TASK PROMPT - The full set of entries is to be printed exactly, with pictures excluded.

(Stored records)
◇ ◇ ◇ ◇ ◇

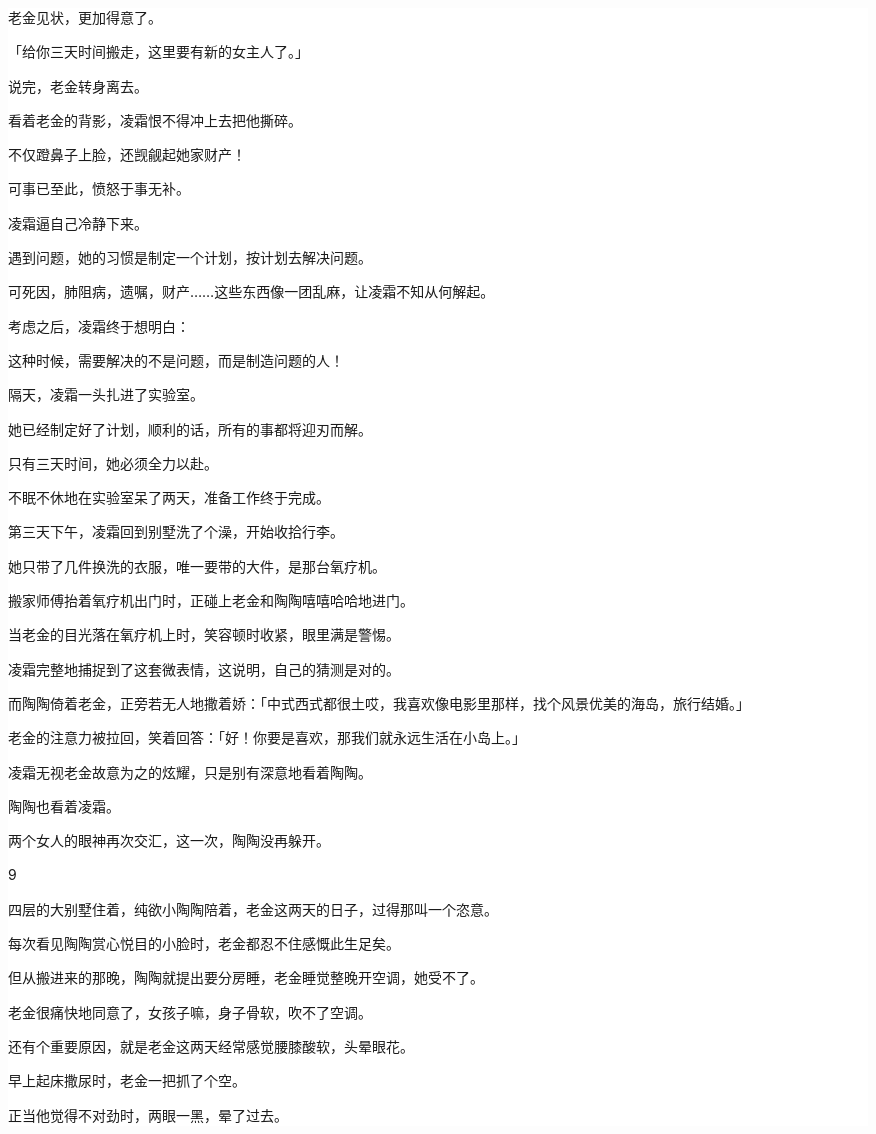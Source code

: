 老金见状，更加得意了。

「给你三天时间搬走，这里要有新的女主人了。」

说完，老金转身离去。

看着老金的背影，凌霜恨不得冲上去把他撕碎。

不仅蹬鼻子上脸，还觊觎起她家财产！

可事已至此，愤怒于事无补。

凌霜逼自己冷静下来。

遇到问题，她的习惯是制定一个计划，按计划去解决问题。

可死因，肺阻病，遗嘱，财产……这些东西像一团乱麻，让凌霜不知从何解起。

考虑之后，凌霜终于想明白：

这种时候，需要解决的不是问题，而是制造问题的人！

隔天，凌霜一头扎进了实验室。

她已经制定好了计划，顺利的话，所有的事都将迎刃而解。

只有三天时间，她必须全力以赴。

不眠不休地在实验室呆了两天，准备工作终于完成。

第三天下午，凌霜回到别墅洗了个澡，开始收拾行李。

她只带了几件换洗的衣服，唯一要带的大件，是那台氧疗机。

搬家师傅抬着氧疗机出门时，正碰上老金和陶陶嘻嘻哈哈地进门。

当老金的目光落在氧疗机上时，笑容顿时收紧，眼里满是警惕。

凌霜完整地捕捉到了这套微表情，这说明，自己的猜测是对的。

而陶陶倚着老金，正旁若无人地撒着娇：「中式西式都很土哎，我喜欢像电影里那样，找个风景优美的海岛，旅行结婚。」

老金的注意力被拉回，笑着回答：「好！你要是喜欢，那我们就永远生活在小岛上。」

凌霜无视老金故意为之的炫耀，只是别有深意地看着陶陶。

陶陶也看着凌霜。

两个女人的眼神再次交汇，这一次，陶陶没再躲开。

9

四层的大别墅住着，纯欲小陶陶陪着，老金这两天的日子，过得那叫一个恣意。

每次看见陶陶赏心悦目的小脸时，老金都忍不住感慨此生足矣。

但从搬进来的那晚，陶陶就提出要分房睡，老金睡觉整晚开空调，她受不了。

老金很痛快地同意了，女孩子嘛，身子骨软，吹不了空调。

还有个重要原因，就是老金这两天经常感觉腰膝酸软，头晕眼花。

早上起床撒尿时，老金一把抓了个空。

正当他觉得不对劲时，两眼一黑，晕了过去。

◇ ◇ ◇ ◇ ◇

YOUR SOLUTION -
Source code

: 老金见状，更加得意了。

「给你三天时间搬走，这里要有新的女主人了。」

说完，老金转身离去。

看着老金的背影，凌霜恨不得冲上去把他撕碎。

不仅蹬鼻子上脸，还觊觎起她家财产！

可事已至此，愤怒于事无补。

凌霜逼自己冷静下来。

遇到问题，她的习惯是制定一个计划，按计划去解决问题。

可死因，肺阻病，遗嘱，财产……这些东西像一团乱麻，让凌霜不知从何解起。

考虑之后，凌霜终于想明白：

这种时候，需要解决的不是问题，而是制造问题的人！

隔天，凌霜一头扎进了实验室。

她已经制定好了计划，顺利的话，所有的事都将迎刃而解。

只有三天时间，她必须全力以赴。

不眠不休地在实验室呆了两天，准备工作终于完成。

第三天下午，凌霜回到别墅洗了个澡，开始收拾行李。

她只带了几件换洗的衣服，唯一要带的大件，是那台氧疗机。

搬家师傅抬着氧疗机出门时，正碰上老金和陶陶嘻嘻哈哈地进门。

当老金的目光落在氧疗机上时，笑容顿时收紧，眼里满是警惕。

凌霜完整地捕捉到了这套微表情，这说明，自己的猜测是对的。

而陶陶倚着老金，正旁若无人地撒着娇：「中式西式都很土哎，我喜欢像电影里那样，找个风景优美的海岛，旅行结婚。」

老金的注意力被拉回，笑着回答：「好！你要是喜欢，那我们就永远生活在小岛上。」

凌霜无视老金故意为之的炫耀，只是别有深意地看着陶陶。

陶陶也看着凌霜。

两个女人的眼神再次交汇，这一次，陶陶没再躲开。

9

四层的大别墅住着，纯欲小陶陶陪着，老金这两天的日子，过得那叫一个恣意。

每次看见陶陶赏心悦目的小脸时，老金都忍不住感慨此生足矣。

但从搬进来的那晚，陶陶就提出要分房睡，老金睡觉整晚开空调，她受不了。

老金很痛快地同意了，女孩子嘛，身子骨软，吹不了空调。

还有个重要原因，就是老金这两天经常感觉腰膝酸软，头晕眼花。

早上起床撒尿时，老金一把抓了个空。

正当他觉得不对劲时，两眼一黑，晕了过去。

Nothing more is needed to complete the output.